Dr. Steve Hoekstra’s first day on the Kansas Wesleyan University campus was a memorable one, not only for the talk he was giving as part of a job interview that would ultimately lead him to campus, but also for what was going on 450 miles away in Littleton, Colorado.
As Hoekstra was giving his social psychology lecture on persuasion to faculty and students in Peters Science Hall on April 20, 1999, a school shooting tragedy was playing out in Columbine High School, just south of Denver.
“I was interviewing while Columbine was happening, and I was here when 9/11 happened. I got the phone call from news agencies asking me why would someone fly a plane into the World Trade Center,” Hoekstra said.
From that April day right up until today, Hoekstra, who is a professor of Psychology, has seen students change, classes change and how learning styles change. And that is part of what makes Hoekstra’s career in Salina such a satisfying one.
Hoekstra has been on the KWU campus for 23 years, working under six different presidents, from Rev. Dr. Marshall P. Stanton when he started to Dr. Matt Thompson today.
“Each president has had his own management style and choice of upper administrators, which has also affected the campus culture, work priorities and general philosophy of the campus,” Hoekstra said. “The transitions have made me feel empowered, in that it illustrates how important long-term faculty are to the continuity and history of an institution.”
That feeling of empowerment has allowed Hoekstra to focus more on the classes he teaches than worrying about what the next step in his career might be.
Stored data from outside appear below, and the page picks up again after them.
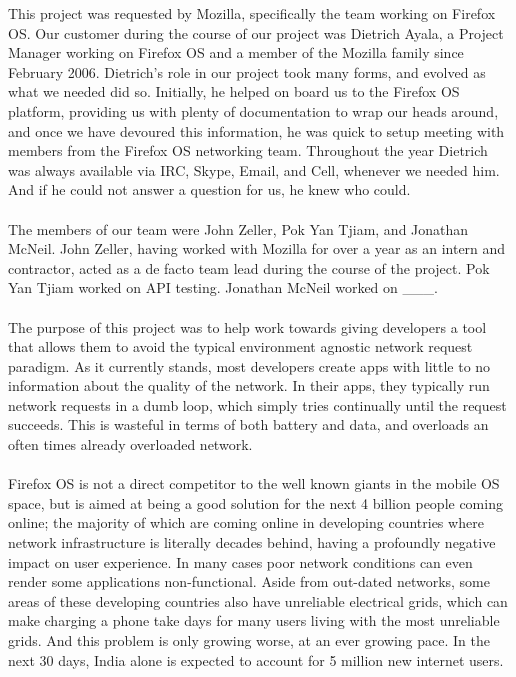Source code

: \documentclass[12pt]{article}
\begin{document}
This project was requested by Mozilla, specifically the team working on Firefox OS. Our customer during the course of our project was Dietrich Ayala, a Project Manager working on Firefox OS and a member of the Mozilla family since February 2006. Dietrich's role in our project took many forms, and evolved as what we needed did so. Initially, he helped on board us to the Firefox OS platform, providing us with plenty of documentation to wrap our heads around, and once we have devoured this information, he was quick to setup meeting with members from the Firefox OS networking team. Throughout the year Dietrich was always available via IRC, Skype, Email, and Cell, whenever we needed him. And if he could not answer a question for us, he knew who could.
\\\\
The members of our team were John Zeller, Pok Yan Tjiam, and Jonathan McNeil. John Zeller, having worked with Mozilla for over a year as an intern and contractor, acted as a de facto team lead during the course of the project. Pok Yan Tjiam worked on API testing. Jonathan McNeil worked on \_\_\_.
\\\\
The purpose of this project was to help work towards giving developers a tool that allows them to avoid the typical environment agnostic network request paradigm. As it currently stands, most developers create apps with little to no information about the quality of the network. In their apps, they typically run network requests in a dumb loop, which simply tries continually until the request succeeds. This is wasteful in terms of both battery and data, and overloads an often times already overloaded network.
\\\\
Firefox OS is not a direct competitor to the well known giants in the mobile OS space, but is aimed at being a good solution for the next 4 billion people coming online; the majority of which are coming online in developing countries where network infrastructure is literally decades behind, having a profoundly negative impact on user experience. In many cases poor network conditions can even render some applications non-functional. Aside from out-dated networks, some areas of these developing countries also have unreliable electrical grids, which can make charging a phone take days for many users living with the most unreliable grids. And this problem is only growing worse, at an ever growing pace. In the next 30 days, India alone is expected to account for 5 million new internet users.
\pagebreak
\end{document}
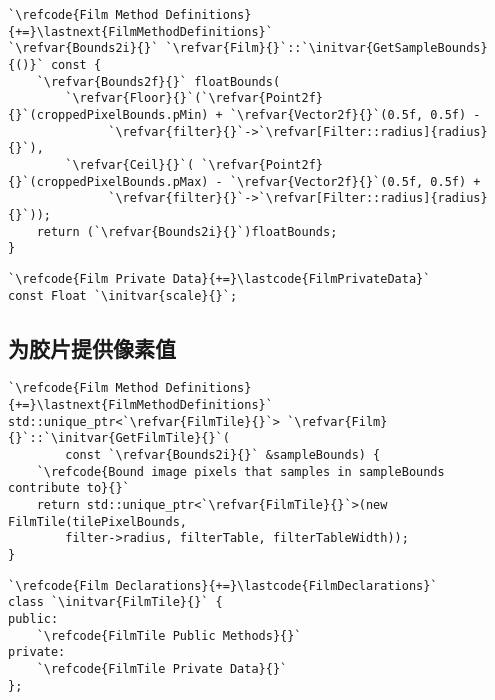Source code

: \begin{lstlisting}
`\refcode{Film Method Definitions}{+=}\lastnext{FilmMethodDefinitions}`
`\refvar{Bounds2i}{}` `\refvar{Film}{}`::`\initvar{GetSampleBounds}{()}` const {
    `\refvar{Bounds2f}{}` floatBounds(
        `\refvar{Floor}{}`(`\refvar{Point2f}{}`(croppedPixelBounds.pMin) + `\refvar{Vector2f}{}`(0.5f, 0.5f) -
              `\refvar{filter}{}`->`\refvar[Filter::radius]{radius}{}`),
        `\refvar{Ceil}{}`( `\refvar{Point2f}{}`(croppedPixelBounds.pMax) - `\refvar{Vector2f}{}`(0.5f, 0.5f) +
              `\refvar{filter}{}`->`\refvar[Filter::radius]{radius}{}`));
    return (`\refvar{Bounds2i}{}`)floatBounds;
}
\end{lstlisting}

\begin{lstlisting}
`\refcode{Film Private Data}{+=}\lastcode{FilmPrivateData}`
const Float `\initvar{scale}{}`;
\end{lstlisting}

\subsection{为胶片提供像素值}\label{sub:为胶片提供像素值}
\begin{lstlisting}
`\refcode{Film Method Definitions}{+=}\lastnext{FilmMethodDefinitions}`
std::unique_ptr<`\refvar{FilmTile}{}`> `\refvar{Film}{}`::`\initvar{GetFilmTile}{}`(
        const `\refvar{Bounds2i}{}` &sampleBounds) {
    `\refcode{Bound image pixels that samples in sampleBounds contribute to}{}`
    return std::unique_ptr<`\refvar{FilmTile}{}`>(new FilmTile(tilePixelBounds,
        filter->radius, filterTable, filterTableWidth));
}
\end{lstlisting}

\begin{lstlisting}
`\refcode{Film Declarations}{+=}\lastcode{FilmDeclarations}`
class `\initvar{FilmTile}{}` {
public:
    `\refcode{FilmTile Public Methods}{}`
private:
    `\refcode{FilmTile Private Data}{}`
};
\end{lstlisting}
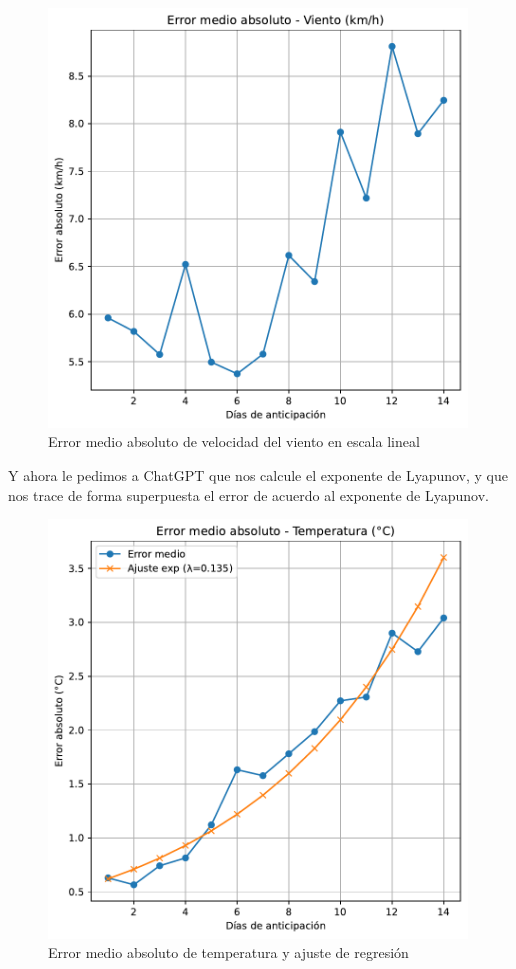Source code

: \documentclass[
  10pt,
  a4paper,
  DIV=11,
  numbers=noendperiod,
  open=any]{scrreprt}
\numberwithin{equation}{chapter}
\numberwithin{equation}{section}
\renewcommand{\[}{\begin{equation}}
\renewcommand{\]}{\end{equation}}
\begin{document}
\begin{figure}[h]
  \centering
  \includegraphics[width=0.99\textwidth]{03-meteorologia/predicciones_files/figure-pdf/cell-3-output-4.pdf}
  \caption{Error medio absoluto de velocidad del viento en escala lineal}
\end{figure}


Y ahora le pedimos a ChatGPT que nos calcule el exponente de Lyapunov, y
que nos trace de forma superpuesta el error de acuerdo al exponente de
Lyapunov.


\begin{figure}[h]
  \centering
  \includegraphics[width=0.99\textwidth]{03-meteorologia/predicciones_files/figure-pdf/cell-4-output-1.pdf}
  \caption{Error medio absoluto de temperatura y ajuste de regresión}
\end{figure}
\end{document}
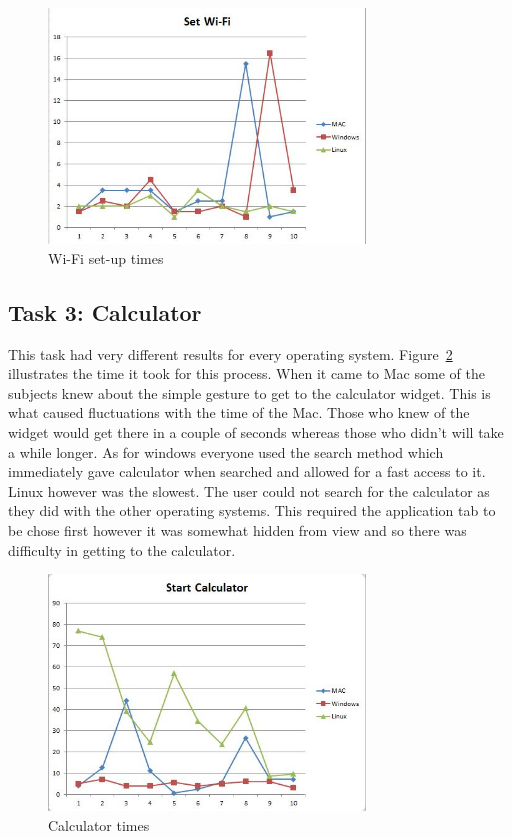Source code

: \documentclass[11pt]{article}
\begin{document}
\begin{figure}[h!]
  \centering
    \includegraphics[width=0.75\textwidth]{./Images/Wi-Fi}
  \caption{Wi-Fi set-up times}
 \label{Wi-Fi}
\end{figure}


\subsection{Task 3: Calculator}
This task had very different results for every operating system. Figure~\ref{Calc} illustrates the time it took for this process. When it came to Mac some of the subjects knew about the simple gesture to get to the calculator widget. This is what caused fluctuations with the time of the Mac. Those who knew of the widget would get there in a couple of seconds whereas those who didn’t will take a while longer. As for windows everyone used the search method which immediately gave calculator when searched and allowed for a fast access to it. Linux however was the slowest. The user could not search for the calculator as they did with the other operating systems. This required the application tab to be chose first however it was somewhat hidden from view and so there was difficulty in getting to the calculator.

\begin{figure}[h!]
  \centering
    \includegraphics[width=0.75\textwidth]{./Images/Calculator}
  \caption{Calculator times}
 \label{Calc}
\end{figure}
\end{document}
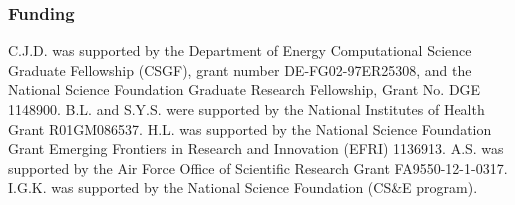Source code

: \documentclass[twocolumn, 10pt]{article}
\begin{document}
\subsubsection*{Funding}
C.J.D. was supported by the Department of Energy Computational Science Graduate Fellowship (CSGF), grant number DE-FG02-97ER25308, and the National Science Foundation Graduate Research Fellowship, Grant No. DGE 1148900.
%
B.L. and S.Y.S. were supported by the National Institutes of Health Grant R01GM086537.
%
H.L. was supported by the National Science Foundation Grant Emerging Frontiers in Research and Innovation (EFRI) 1136913.
%
A.S. was supported by the Air Force Office of Scientific Research Grant
FA9550-12-1-0317.
%
I.G.K. was supported by the National Science Foundation (CS\&E program).




\end{document}

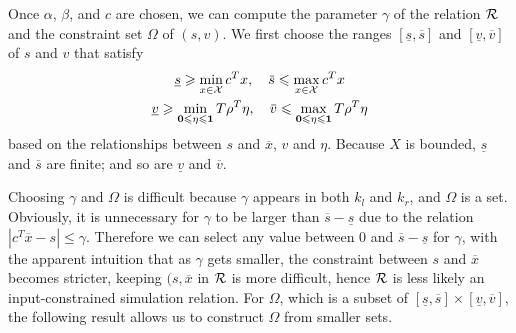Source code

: Once $\alpha$, $\beta$, and $c$ are chosen, we can compute the parameter $\gamma$ of the relation $\mathcal{R}$ and the constraint set $\Omega$ of $(s,v)$.
We first choose the ranges $[\underline{s}, \overbar{s}]$ and $[\underline{v}, \overbar{v}]$ of $s$ and $v$ that satisfy
\begin{gather*}
  \underline{s} \geqslant \min_{x \in \XSet} c^{T} x, \quad
  \overbar{s} \leqslant \max_{x \in \XSet} c^{T} x \\
  \underline{v} \geqslant \min_{\Zero \leqslant \eta \leqslant \One} T \rho^{T} \eta, \quad
  \overbar{v} \leqslant \max_{\Zero \leqslant \eta \leqslant \One} T \rho^{T} \eta
\end{gather*}
based on the relationships between $s$ and $\overbar{x}$, $v$ and $\eta$.
Because $X$ is bounded, $\underline{s}$ and $\overbar{s}$ are finite; and so are $\underline{v}$ and $\overbar{v}$.

Choosing $\gamma$ and $\Omega$ is difficult because $\gamma$ appears in both $k_{l}$ and $k_{r}$, and $\Omega$ is a set.
Obviously, it is unnecessary for $\gamma$ to be larger than $\overbar{s} - \underline{s}$ due to the relation $| c^{T} \overbar{x} - s | \leqslant \gamma$.
Therefore we can select any value between $0$ and $\overbar{s} - \underline{s}$ for $\gamma$, with the apparent intuition that as $\gamma$ gets smaller, the constraint between $s$ and $\overbar{x}$ becomes stricter, keeping $(s, \overbar{x}$ in $\mathcal{R}$ is more difficult, hence $\mathcal{R}$ is less likely an input-constrained simulation relation.
For $\Omega$, which is a subset of $[\underline{s}, \overbar{s}] \times[\underline{v}, \overbar{v}]$, the following result allows us to construct $\Omega$ from smaller sets.


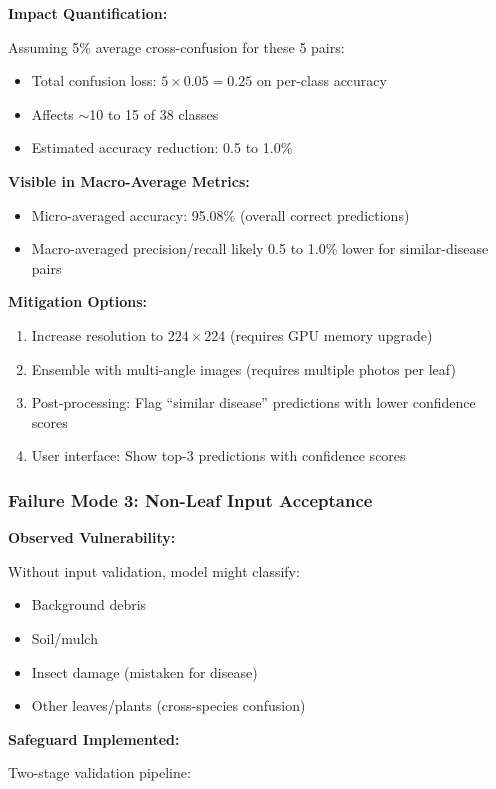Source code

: \documentclass[11pt,a4paper]{article}
\begin{document}
\textbf{Impact Quantification:}

Assuming 5\% average cross-confusion for these 5 pairs:
\begin{itemize}
  \item Total confusion loss: $5 \times 0.05 = 0.25$ on per-class accuracy
  \item Affects $\sim$10 to 15 of 38 classes
  \item Estimated accuracy reduction: 0.5 to 1.0\%
\end{itemize}

\textbf{Visible in Macro-Average Metrics:}
\begin{itemize}
  \item Micro-averaged accuracy: 95.08\% (overall correct predictions)
  \item Macro-averaged precision/recall likely 0.5 to 1.0\% lower for similar-disease pairs
\end{itemize}

\textbf{Mitigation Options:}
\begin{enumerate}
    \item Increase resolution to $224 \times 224$ (requires GPU memory upgrade)
    \item Ensemble with multi-angle images (requires multiple photos per leaf)
    \item Post-processing: Flag ``similar disease'' predictions with lower confidence scores
    \item User interface: Show top-3 predictions with confidence scores
\end{enumerate}

\subsubsection{Failure Mode 3: Non-Leaf Input Acceptance}

\textbf{Observed Vulnerability:}

Without input validation, model might classify:
\begin{itemize}
  \item Background debris
  \item Soil/mulch
  \item Insect damage (mistaken for disease)
  \item Other leaves/plants (cross-species confusion)
\end{itemize}

\textbf{Safeguard Implemented:}

Two-stage validation pipeline:
\end{document}
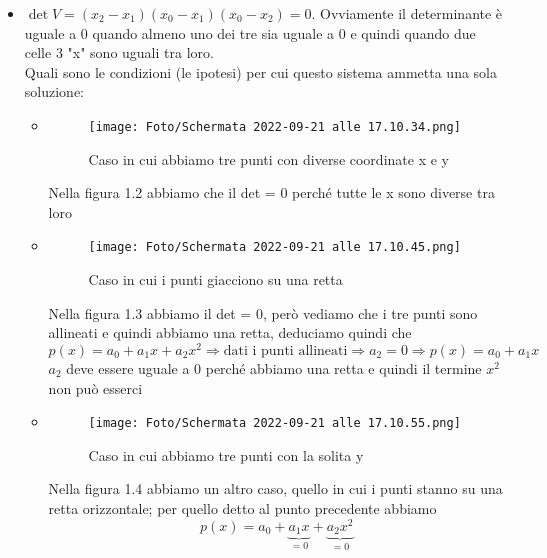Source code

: \documentclass[a4paper, portrait]{book}
\numberwithin{equation}{chapter} %
\begin{document}
    \begin{itemize}
        \item $\det V = (x_2-x_1)(x_0-x_1)(x_0-x_2)=0$. Ovviamente il determinante è uguale a 0 quando almeno uno dei tre sia uguale a 0 e quindi quando due celle 3 "x" sono uguali tra loro.\\
        Quali sono le condizioni (le ipotesi) per cui questo sistema ammetta una sola soluzione:
        \begin{itemize}
            \item \begin{figure}
                \centering
                \texttt{[image: Foto/Schermata 2022-09-21 alle 17.10.34.png]}
                \caption{Caso in cui abbiamo tre punti con diverse coordinate x e y}
            \end{figure}
            Nella figura 1.2 abbiamo che il det = 0 perché tutte le x sono diverse tra loro 
            \item \begin{figure}
                \centering
                \texttt{[image: Foto/Schermata 2022-09-21 alle 17.10.45.png]}
                \caption{Caso in cui i punti giacciono su una retta}
            \end{figure}
            Nella figura 1.3 abbiamo il det = 0, però vediamo che i tre punti sono allineati e quindi abbiamo una retta, deduciamo quindi che \begin{equation}
                p(x) = a_0 + a_1 x + a_2 x^2 \Rightarrow \text{dati i punti allineati} \Rightarrow a_2 = 0 \Rightarrow p(x) = a_0 + a_1 x
            \end{equation}
            $a_2$ deve essere uguale a 0 perché abbiamo una retta e quindi il termine $x^2$ non può esserci
            \item \begin{figure}
                \centering
                \texttt{[image: Foto/Schermata 2022-09-21 alle 17.10.55.png]}
                \caption{Caso in cui abbiamo tre punti con la solita y}
            \end{figure}
            Nella figura 1.4 abbiamo un altro caso, quello in cui i punti stanno su una retta orizzontale; per quello detto al punto precedente abbiamo
            \begin{equation}
                p(x) = a_0 + \underbrace{a_1 x}_{=0} + \underbrace{a_2 x^2}_{=0}
            \end{equation}

\end{itemize}
\end{itemize}
\end{document}

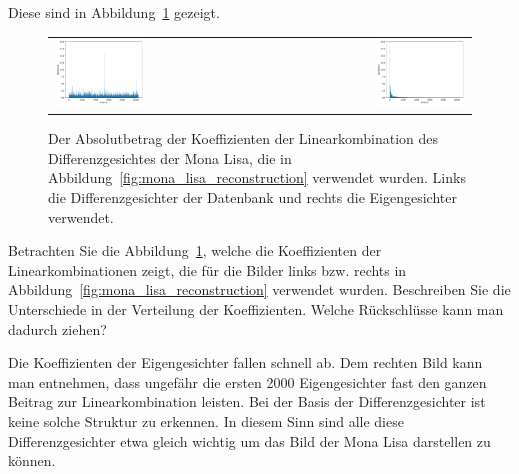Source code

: Diese sind in Abbildung~\ref{fig:coef} gezeigt.
\begin{figure}[ht]
	\centering
	\begin{tabular}{lr}
		\includegraphics[width=0.45\textwidth]{images/eigenfaces/naive_coef} & \includegraphics[width=0.45\textwidth]{images/eigenfaces/eigen_coef} \\
	\end{tabular}
	\caption{Der Absolutbetrag der Koeffizienten der Linearkombination des Differenzgesichtes der Mona Lisa, die in Abbildung~\ref{fig:mona_lisa_reconstruction} verwendet wurden. Links die Differenzgesichter der Datenbank und rechts die Eigengesichter verwendet.}
	\label{fig:coef}
\end{figure}
\begin{aufgabe}
	Betrachten Sie die Abbildung~\ref{fig:coef}, welche die Koeffizienten der Linearkombinationen zeigt, die für die Bilder links bzw. rechts in Abbildung~\ref{fig:mona_lisa_reconstruction} verwendet wurden.
	Beschreiben Sie die Unterschiede in der Verteilung der Koeffizienten.
	Welche Rückschlüsse kann man dadurch ziehen?
\end{aufgabe}
\begin{losung*}
	Die Koeffizienten der Eigengesichter fallen schnell ab.
	Dem rechten Bild kann man entnehmen, dass ungefähr die ersten 2000 Eigengesichter fast den ganzen Beitrag zur Linearkombination leisten.
	Bei der Basis der Differenzgesichter ist keine solche Struktur zu erkennen.
	In diesem Sinn sind alle diese Differenzgesichter etwa gleich wichtig um das Bild der Mona Lisa darstellen zu können.
\end{losung*}
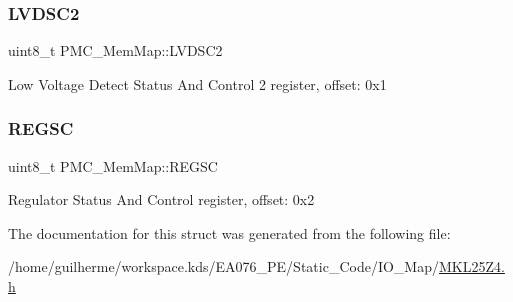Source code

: \subsubsection{\texorpdfstring{L\+V\+D\+S\+C2}{LVDSC2}}
{\footnotesize\ttfamily uint8\+\_\+t P\+M\+C\+\_\+\+Mem\+Map\+::\+L\+V\+D\+S\+C2}

Low Voltage Detect Status And Control 2 register, offset\+: 0x1 \mbox{\label{struct_p_m_c___mem_map_aa14a55a46cc237589d6c01ebf7676c2a}} 
\subsubsection{\texorpdfstring{R\+E\+G\+SC}{REGSC}}
{\footnotesize\ttfamily uint8\+\_\+t P\+M\+C\+\_\+\+Mem\+Map\+::\+R\+E\+G\+SC}

Regulator Status And Control register, offset\+: 0x2 

The documentation for this struct was generated from the following file\+:\begin{DoxyCompactItemize}
\item 
/home/guilherme/workspace.\+kds/\+E\+A076\+\_\+\+P\+E/\+Static\+\_\+\+Code/\+I\+O\+\_\+\+Map/\hyperlink{_m_k_l25_z4_8h}{M\+K\+L25\+Z4.\+h}\end{DoxyCompactItemize}
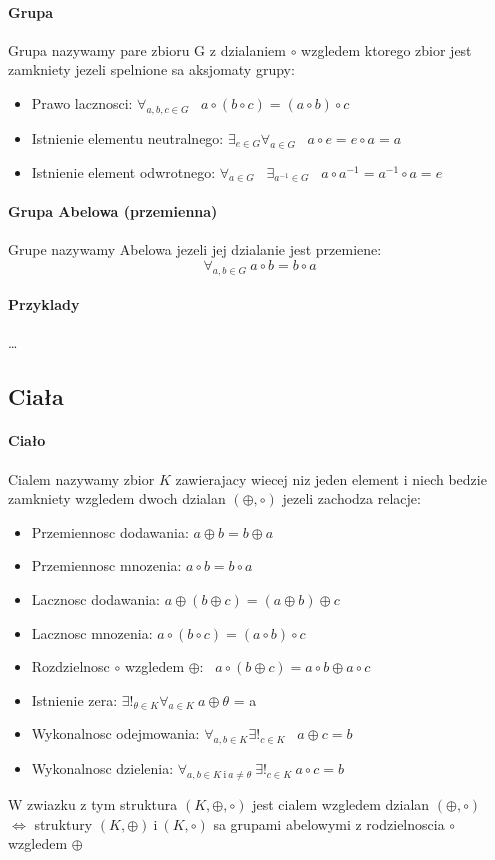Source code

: \documentclass[a4paper]{article}
\begin{document}
\paragraph{Grupa}
Grupa nazywamy pare zbioru G z dzialaniem $\circ$ wzgledem ktorego zbior jest zamkniety jezeli spelnione sa aksjomaty grupy:
\begin{itemize}
    \item Prawo lacznosci: $ \forall_{a,b,c \in G} $ \ $ a \circ (b \circ c) = (a \circ b) \circ c $
    \item Istnienie elementu neutralnego: $\exists_{e \in G} \forall_{a \in G}$ \ $ a \circ e = e \circ a = a $
    \item Istnienie element odwrotnego: $ \forall_{a \in G}$ \ $ \exists_{a^{-1} \in G} $ \ $ a \circ a^{-1} = a^{-1} \circ a = e $
\end{itemize}
\paragraph{Grupa Abelowa (przemienna)}
Grupe nazywamy Abelowa jezeli jej dzialanie jest przemiene:
\begin{equation}
    \forall_{a,b \in G} \ a \circ b = b \circ a
\end{equation}
\paragraph{Przyklady}
\ldots
\subsection{Ciała}
\paragraph{Ciało}
Cialem nazywamy zbior $K$ zawierajacy wiecej niz jeden element i niech bedzie zamkniety wzgledem dwoch dzialan $ (\oplus, \circ) $ jezeli zachodza relacje:
\begin{itemize}
    \item Przemiennosc dodawania: $ a \oplus b = b \oplus a $
    \item Przemiennosc mnozenia: $ a \circ b = b \circ a $
    \item Lacznosc dodawania: $ a \oplus (b \oplus c) = (a \oplus b) \oplus c $
    \item Lacznosc mnozenia: $ a \circ (b \circ c) = (a \circ b) \circ c $
    \item Rozdzielnosc $\circ$ wzgledem $\oplus$: \ $a \circ (b \oplus c) = a \circ b \oplus a \circ c$
    \item Istnienie zera: $ \exists!_{\theta \in K} \forall_{a \in  K} \ a \oplus \theta$ = a
    \item Wykonalnosc odejmowania: $ \forall_{a,b \in K} \exists!_{c \in K}$ \ $ a \oplus c = b $
    \item Wykonalnosc dzielenia: $\forall_{a,b \in K \ \text{i} \ a \ne \theta} \ \exists!_{c \in K} \ a \circ c = b$
\end{itemize}
W zwiazku z tym struktura $ (K, \oplus ,\circ) $ jest cialem wzgledem dzialan $ (\oplus, \circ) $ \ $ \Leftrightarrow $ struktury $ (K, \oplus) \ \text{i} \ (K, \circ) $ sa grupami abelowymi z rodzielnoscia $\circ$ wzgledem $\oplus$
\end{document}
He is quick to admit that his ability to mix up the classes he offers has kept him from getting bored and stale in his teaching. Rather, it has allowed him to be creative by leading up to eight different classes per year.
“I’ve always been of the opinion that I will stay here as long as I feel like I’m heard and can make a difference,” Hoekstra said. “When I talk to my friends who are teaching a big class, teaching multiple sections of the same thing every semester, their eyes get wide when I start rattling off the things I teach.”
Hoekstra has also embraced his ability to take on leadership roles. Over the course of his career, he has become KWU’s Chair of Interdisciplinary Studies and has taken an active role in Alpha Chi National Honor Society, where he is an at-large member of the national council. He has also been Faculty Presiding Officer twice, twice chaired strategic planning groups and served on the Faculty Affairs Committee twice. That’s just the beginning of what he has done in his 23 years. Hoekstra has also started a Study Abroad program, the Interdisciplinary Studies Program and the Open Option program, as well as initiating the Environmental Studies interdisciplinary major and several interdisciplinary minors.
“Steve has been a great leader here at KWU and an example of selflessness to both faculty and students,” Dr. Annel Cordero, associate professor of psychology, said. “His involvement in various faculty and ad hoc committees, involvement with student clubs and organizations, and involvement in various Salina community events are but a few examples of his willingness to give of his time and personal talents.”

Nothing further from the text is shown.